**Required work:** Scan the listing below. Report each line that includes "currently".

**Data to process:**
>>>>
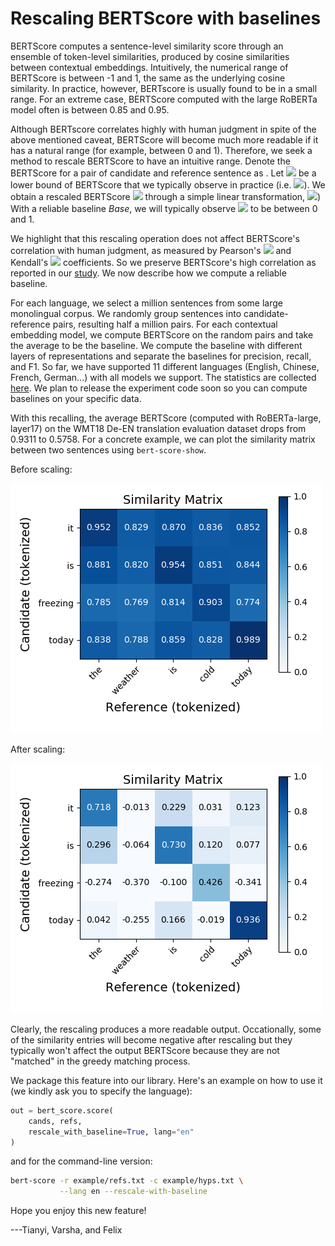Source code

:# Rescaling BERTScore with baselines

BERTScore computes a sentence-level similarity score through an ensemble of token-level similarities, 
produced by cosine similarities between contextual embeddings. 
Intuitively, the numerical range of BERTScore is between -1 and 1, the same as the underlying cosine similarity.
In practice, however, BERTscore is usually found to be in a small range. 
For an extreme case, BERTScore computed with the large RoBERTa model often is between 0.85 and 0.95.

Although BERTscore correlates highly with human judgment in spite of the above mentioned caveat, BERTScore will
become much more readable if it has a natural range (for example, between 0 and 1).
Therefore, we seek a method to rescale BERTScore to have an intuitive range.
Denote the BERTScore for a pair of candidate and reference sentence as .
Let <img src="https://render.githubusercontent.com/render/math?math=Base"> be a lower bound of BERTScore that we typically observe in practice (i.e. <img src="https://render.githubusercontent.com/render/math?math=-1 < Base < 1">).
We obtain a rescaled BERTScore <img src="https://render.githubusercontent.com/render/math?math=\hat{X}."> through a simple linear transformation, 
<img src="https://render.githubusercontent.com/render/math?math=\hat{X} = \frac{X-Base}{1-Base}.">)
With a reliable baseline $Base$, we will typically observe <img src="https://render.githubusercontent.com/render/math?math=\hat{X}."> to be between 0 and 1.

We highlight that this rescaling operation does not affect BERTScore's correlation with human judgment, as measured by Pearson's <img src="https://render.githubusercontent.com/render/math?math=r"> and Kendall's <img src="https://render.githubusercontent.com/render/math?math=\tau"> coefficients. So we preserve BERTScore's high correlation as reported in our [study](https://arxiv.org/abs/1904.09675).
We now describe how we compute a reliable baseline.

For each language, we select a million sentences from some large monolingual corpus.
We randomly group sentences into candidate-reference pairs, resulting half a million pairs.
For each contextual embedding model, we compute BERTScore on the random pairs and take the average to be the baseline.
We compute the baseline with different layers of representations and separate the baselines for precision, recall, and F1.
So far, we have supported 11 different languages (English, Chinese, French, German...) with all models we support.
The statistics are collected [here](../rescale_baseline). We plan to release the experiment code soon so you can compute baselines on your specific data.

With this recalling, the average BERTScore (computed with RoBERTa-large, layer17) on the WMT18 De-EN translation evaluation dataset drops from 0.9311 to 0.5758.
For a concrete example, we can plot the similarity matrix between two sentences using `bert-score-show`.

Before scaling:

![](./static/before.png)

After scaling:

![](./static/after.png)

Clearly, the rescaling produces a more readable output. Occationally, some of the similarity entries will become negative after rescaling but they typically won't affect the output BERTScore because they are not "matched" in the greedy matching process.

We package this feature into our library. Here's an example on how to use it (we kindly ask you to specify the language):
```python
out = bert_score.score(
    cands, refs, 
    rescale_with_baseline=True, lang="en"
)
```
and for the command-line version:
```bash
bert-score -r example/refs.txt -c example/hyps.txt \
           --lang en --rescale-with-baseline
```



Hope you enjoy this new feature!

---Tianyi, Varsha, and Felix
<<<<
>>>>
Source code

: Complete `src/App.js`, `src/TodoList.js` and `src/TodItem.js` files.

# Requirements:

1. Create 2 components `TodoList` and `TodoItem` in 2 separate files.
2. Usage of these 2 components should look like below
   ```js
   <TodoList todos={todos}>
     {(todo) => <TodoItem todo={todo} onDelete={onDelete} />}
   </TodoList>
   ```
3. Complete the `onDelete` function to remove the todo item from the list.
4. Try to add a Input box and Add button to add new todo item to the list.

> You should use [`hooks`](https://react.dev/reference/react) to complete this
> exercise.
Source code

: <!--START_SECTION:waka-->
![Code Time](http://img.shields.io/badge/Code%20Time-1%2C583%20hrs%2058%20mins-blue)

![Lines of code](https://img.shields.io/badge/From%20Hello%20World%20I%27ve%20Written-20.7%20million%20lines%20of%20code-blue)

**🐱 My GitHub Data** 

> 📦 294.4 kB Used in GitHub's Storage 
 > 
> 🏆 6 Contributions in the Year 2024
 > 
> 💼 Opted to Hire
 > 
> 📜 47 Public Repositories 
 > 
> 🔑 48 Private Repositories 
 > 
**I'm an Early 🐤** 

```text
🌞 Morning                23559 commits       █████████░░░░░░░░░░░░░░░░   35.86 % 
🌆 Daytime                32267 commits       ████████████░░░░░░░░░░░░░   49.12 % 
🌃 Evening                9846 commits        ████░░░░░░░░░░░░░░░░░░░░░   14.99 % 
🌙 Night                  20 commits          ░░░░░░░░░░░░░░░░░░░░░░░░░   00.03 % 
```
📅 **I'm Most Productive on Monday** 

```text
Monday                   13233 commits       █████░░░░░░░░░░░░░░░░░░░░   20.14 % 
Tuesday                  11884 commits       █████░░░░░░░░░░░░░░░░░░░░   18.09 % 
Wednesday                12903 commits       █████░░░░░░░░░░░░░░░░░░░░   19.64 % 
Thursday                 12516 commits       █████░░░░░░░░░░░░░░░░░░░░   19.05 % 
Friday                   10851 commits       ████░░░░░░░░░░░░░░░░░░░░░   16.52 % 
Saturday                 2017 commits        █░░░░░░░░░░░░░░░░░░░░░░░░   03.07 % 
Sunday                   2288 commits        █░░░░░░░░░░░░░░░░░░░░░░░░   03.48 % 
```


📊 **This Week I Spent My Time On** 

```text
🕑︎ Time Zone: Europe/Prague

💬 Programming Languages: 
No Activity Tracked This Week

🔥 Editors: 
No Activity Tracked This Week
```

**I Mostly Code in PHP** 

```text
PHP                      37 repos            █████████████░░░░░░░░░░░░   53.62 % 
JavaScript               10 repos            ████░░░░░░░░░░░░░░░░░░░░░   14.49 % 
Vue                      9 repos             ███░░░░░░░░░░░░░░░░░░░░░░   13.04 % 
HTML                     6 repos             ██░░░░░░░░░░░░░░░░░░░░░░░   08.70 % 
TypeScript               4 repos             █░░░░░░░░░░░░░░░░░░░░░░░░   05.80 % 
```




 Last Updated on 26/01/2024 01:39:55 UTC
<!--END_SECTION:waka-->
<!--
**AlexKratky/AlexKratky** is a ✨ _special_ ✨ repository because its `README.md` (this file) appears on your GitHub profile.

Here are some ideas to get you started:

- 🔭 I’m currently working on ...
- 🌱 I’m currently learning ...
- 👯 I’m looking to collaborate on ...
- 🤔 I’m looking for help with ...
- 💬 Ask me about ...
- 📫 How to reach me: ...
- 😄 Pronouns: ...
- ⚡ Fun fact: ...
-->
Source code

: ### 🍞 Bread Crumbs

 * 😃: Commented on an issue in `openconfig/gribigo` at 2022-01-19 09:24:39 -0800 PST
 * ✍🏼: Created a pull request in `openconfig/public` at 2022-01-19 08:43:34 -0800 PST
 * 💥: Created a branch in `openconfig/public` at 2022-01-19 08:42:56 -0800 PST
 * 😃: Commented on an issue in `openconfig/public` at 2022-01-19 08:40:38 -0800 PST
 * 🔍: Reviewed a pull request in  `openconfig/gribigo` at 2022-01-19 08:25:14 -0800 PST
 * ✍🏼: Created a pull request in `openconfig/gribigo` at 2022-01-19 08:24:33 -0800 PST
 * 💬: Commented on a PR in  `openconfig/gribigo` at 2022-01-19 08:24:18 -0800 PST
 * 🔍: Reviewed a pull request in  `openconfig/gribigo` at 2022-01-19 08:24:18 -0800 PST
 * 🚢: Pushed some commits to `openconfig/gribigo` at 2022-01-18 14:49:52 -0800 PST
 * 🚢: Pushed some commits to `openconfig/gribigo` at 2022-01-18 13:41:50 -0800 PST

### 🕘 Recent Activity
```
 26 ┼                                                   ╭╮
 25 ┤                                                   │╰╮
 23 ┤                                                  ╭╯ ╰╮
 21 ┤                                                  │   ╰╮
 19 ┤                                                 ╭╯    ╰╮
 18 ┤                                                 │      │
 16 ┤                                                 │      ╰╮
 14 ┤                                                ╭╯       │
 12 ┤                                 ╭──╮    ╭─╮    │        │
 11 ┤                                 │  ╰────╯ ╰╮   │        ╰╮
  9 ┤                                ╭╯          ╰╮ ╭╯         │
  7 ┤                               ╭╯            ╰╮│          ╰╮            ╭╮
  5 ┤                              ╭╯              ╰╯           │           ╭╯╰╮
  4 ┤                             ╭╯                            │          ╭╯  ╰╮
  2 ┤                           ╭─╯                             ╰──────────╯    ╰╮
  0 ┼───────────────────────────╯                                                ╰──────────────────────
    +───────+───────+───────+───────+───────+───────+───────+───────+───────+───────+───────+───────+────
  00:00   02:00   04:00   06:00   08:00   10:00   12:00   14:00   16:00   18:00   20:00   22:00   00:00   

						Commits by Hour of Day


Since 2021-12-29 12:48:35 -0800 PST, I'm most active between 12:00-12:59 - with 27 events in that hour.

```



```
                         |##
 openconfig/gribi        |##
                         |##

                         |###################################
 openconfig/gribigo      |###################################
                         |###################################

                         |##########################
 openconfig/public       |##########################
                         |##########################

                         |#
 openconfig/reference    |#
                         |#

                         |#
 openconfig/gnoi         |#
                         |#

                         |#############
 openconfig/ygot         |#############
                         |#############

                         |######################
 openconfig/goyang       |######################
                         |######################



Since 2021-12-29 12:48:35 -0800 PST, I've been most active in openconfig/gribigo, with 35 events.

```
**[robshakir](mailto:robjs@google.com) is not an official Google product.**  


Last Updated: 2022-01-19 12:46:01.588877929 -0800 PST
<<<<
**Your solution:**
- 🔭 I’m currently working on ...
- 🌱 I’m currently learning ...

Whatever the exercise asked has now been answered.